The records below must be reproduced exactly, excluding any pictures.

[[ Source material open ]]

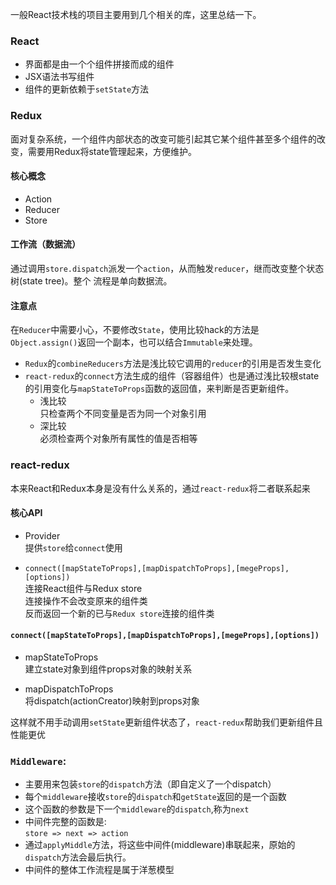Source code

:  一般React技术栈的项目主要用到几个相关的库，这里总结一下。

### React
- 界面都是由一个个组件拼接而成的组件
- JSX语法书写组件
- 组件的更新依赖于`setState`方法

### Redux
面对复杂系统，一个组件内部状态的改变可能引起其它某个组件甚至多个组件的改变，需要用Redux将state管理起来，方便维护。

#### 核心概念
- Action
- Reducer
- Store

#### 工作流（数据流）
通过调用`store.dispatch`派发一个`action`，从而触发`reducer`，继而改变整个状态树(state tree)。整个
流程是单向数据流。

#### 注意点
在`Reducer`中需要小心，不要修改`State`，使用比较hack的方法是`Object.assign()`返回一个副本，也可以结合`Immutable`来处理。
- `Redux`的`combineReducers`方法是浅比较它调用的`reducer`的引用是否发生变化
- `react-redux`的`connect`方法生成的组件（容器组件）也是通过浅比较根state的引用变化与`mapStateToProps`函数的返回值，来判断是否更新组件。
    - 浅比较</br>
       只检查两个不同变量是否为同一个对象引用
    - 深比较</br>
        必须检查两个对象所有属性的值是否相等

    
### react-redux
本来React和Redux本身是没有什么关系的，通过`react-redux`将二者联系起来

#### 核心API
- Provider</br>
提供`store`给`connect`使用

- `connect([mapStateToProps],[mapDispatchToProps],[megeProps],[options])`</br>
连接React组件与Redux store</br>
连接操作不会改变原来的组件类</br>
反而返回一个新的已与`Redux store`连接的组件类



#### `connect([mapStateToProps],[mapDispatchToProps],[megeProps],[options])`

- mapStateToProps</br>
建立state对象到组件props对象的映射关系

- mapDispatchToProps</br>
将dispatch(actionCreator)映射到props对象

这样就不用手动调用`setState`更新组件状态了，`react-redux`帮助我们更新组件且性能更优

### `Middleware`:
- 主要用来包装`store`的`dispatch`方法（即自定义了一个dispatch）
- 每个`middleware`接收`store`的`dispatch`和`getState`返回的是一个函数
- 这个函数的参数是下一个`middleware`的`dispatch`,称为`next`
- 中间件完整的函数是:</br>
 `store => next => action`
- 通过`applyMiddle`方法，将这些中间件(middleware)串联起来，原始的`dispatch`方法会最后执行。
- 中间件的整体工作流程是属于洋葱模型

[[ Source material closed ]]

Answer to this problem:
Source code

:  一般React技术栈的项目主要用到几个相关的库，这里总结一下。

### React
- 界面都是由一个个组件拼接而成的组件
- JSX语法书写组件
- 组件的更新依赖于`setState`方法

### Redux
面对复杂系统，一个组件内部状态的改变可能引起其它某个组件甚至多个组件的改变，需要用Redux将state管理起来，方便维护。

#### 核心概念
- Action
- Reducer
- Store

#### 工作流（数据流）
通过调用`store.dispatch`派发一个`action`，从而触发`reducer`，继而改变整个状态树(state tree)。整个
流程是单向数据流。

#### 注意点
在`Reducer`中需要小心，不要修改`State`，使用比较hack的方法是`Object.assign()`返回一个副本，也可以结合`Immutable`来处理。
- `Redux`的`combineReducers`方法是浅比较它调用的`reducer`的引用是否发生变化
- `react-redux`的`connect`方法生成的组件（容器组件）也是通过浅比较根state的引用变化与`mapStateToProps`函数的返回值，来判断是否更新组件。
    - 浅比较</br>
       只检查两个不同变量是否为同一个对象引用
    - 深比较</br>
        必须检查两个对象所有属性的值是否相等

    
### react-redux
本来React和Redux本身是没有什么关系的，通过`react-redux`将二者联系起来

#### 核心API
- Provider</br>
提供`store`给`connect`使用

- `connect([mapStateToProps],[mapDispatchToProps],[megeProps],[options])`</br>
连接React组件与Redux store</br>
连接操作不会改变原来的组件类</br>
反而返回一个新的已与`Redux store`连接的组件类



#### `connect([mapStateToProps],[mapDispatchToProps],[megeProps],[options])`

- mapStateToProps</br>
建立state对象到组件props对象的映射关系

- mapDispatchToProps</br>
将dispatch(actionCreator)映射到props对象

这样就不用手动调用`setState`更新组件状态了，`react-redux`帮助我们更新组件且性能更优

### `Middleware`:
- 主要用来包装`store`的`dispatch`方法（即自定义了一个dispatch）
- 每个`middleware`接收`store`的`dispatch`和`getState`返回的是一个函数
- 这个函数的参数是下一个`middleware`的`dispatch`,称为`next`
- 中间件完整的函数是:</br>
 `store => next => action`
- 通过`applyMiddle`方法，将这些中间件(middleware)串联起来，原始的`dispatch`方法会最后执行。
- 中间件的整体工作流程是属于洋葱模型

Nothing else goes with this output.